→ **Exercise directions**
Retype, word for word, each line between the lines holding "Unicode 字节顺序标记 (BOM)" and "2. **Analyze** - Understand users and context", inclusive, and leave the rest of the data alone.

##########

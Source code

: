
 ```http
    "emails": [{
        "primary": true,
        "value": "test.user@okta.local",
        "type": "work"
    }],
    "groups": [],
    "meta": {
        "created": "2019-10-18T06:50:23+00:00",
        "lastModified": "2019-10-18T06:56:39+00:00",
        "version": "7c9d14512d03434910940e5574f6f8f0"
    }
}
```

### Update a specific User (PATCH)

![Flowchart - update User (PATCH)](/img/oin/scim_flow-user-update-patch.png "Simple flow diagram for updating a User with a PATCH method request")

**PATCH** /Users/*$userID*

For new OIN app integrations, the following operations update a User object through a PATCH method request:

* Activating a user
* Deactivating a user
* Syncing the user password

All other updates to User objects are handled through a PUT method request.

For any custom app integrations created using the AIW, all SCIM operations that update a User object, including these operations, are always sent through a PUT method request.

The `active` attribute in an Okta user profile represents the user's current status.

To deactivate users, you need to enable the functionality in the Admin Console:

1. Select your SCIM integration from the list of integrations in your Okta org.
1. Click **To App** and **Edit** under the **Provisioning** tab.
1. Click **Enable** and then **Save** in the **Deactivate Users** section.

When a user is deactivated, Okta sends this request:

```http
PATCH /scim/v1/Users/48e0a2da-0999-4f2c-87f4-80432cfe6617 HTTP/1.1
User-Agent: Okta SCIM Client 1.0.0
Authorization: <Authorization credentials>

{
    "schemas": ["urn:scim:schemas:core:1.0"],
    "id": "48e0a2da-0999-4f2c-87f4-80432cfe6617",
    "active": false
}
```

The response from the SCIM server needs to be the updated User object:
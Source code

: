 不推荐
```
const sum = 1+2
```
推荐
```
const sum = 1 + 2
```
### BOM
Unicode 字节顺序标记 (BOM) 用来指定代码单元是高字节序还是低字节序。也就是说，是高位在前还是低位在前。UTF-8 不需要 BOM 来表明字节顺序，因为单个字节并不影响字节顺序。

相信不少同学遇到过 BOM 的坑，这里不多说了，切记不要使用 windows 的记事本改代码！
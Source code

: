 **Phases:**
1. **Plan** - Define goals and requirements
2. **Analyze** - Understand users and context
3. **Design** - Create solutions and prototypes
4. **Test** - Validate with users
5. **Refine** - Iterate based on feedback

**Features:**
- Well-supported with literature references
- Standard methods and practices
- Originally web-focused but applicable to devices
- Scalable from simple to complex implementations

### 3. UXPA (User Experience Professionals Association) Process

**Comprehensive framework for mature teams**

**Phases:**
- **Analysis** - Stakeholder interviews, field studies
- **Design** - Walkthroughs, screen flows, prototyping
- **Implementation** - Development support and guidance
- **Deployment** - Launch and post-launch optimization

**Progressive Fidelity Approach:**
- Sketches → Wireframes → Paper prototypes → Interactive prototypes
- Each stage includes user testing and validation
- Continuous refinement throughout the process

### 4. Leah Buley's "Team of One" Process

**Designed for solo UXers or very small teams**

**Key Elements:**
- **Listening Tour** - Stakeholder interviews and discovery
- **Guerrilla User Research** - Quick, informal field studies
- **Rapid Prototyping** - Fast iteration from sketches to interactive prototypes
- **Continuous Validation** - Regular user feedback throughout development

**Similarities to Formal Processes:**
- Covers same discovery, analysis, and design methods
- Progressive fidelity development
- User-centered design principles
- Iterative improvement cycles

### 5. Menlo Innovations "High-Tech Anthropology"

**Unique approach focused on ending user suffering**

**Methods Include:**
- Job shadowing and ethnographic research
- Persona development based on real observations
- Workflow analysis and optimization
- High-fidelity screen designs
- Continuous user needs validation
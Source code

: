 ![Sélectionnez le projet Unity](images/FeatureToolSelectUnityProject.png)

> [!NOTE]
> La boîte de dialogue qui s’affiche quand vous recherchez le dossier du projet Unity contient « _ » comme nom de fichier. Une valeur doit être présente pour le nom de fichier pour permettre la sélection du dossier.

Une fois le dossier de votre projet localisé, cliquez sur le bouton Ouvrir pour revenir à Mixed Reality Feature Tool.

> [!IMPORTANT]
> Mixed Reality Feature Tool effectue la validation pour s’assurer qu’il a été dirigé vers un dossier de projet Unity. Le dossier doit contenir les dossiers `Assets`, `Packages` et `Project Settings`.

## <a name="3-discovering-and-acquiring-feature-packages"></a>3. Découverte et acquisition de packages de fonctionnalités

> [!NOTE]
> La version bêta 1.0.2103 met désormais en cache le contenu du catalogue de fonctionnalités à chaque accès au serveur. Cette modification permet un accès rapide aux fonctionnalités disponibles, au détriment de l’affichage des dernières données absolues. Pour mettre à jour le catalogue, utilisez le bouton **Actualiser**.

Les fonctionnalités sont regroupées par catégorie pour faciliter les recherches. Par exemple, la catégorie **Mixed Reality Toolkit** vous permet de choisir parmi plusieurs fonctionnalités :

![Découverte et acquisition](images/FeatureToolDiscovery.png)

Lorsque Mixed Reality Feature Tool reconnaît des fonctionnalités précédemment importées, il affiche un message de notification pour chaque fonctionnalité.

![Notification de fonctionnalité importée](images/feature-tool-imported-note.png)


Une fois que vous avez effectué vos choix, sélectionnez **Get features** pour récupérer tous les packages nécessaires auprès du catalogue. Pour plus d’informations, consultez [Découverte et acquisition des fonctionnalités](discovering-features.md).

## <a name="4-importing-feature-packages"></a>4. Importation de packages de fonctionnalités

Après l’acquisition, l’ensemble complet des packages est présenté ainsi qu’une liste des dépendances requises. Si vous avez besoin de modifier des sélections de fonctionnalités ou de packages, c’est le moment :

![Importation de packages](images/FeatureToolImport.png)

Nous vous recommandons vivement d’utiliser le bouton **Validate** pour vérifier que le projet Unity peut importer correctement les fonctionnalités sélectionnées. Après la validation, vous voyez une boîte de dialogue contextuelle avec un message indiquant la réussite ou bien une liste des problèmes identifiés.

##########

→ **Solution to the exercise**
Unicode 字节顺序标记 (BOM) 用来指定代码单元是高字节序还是低字节序。也就是说，是高位在前还是低位在前。UTF-8 不需要 BOM 来表明字节顺序，因为单个字节并不影响字节顺序。

相信不少同学遇到过 BOM 的坑，这里不多说了，切记不要使用 windows 的记事本改代码！
Source code

: **Phases:**
1. **Plan** - Define goals and requirements
2. **Analyze** - Understand users and context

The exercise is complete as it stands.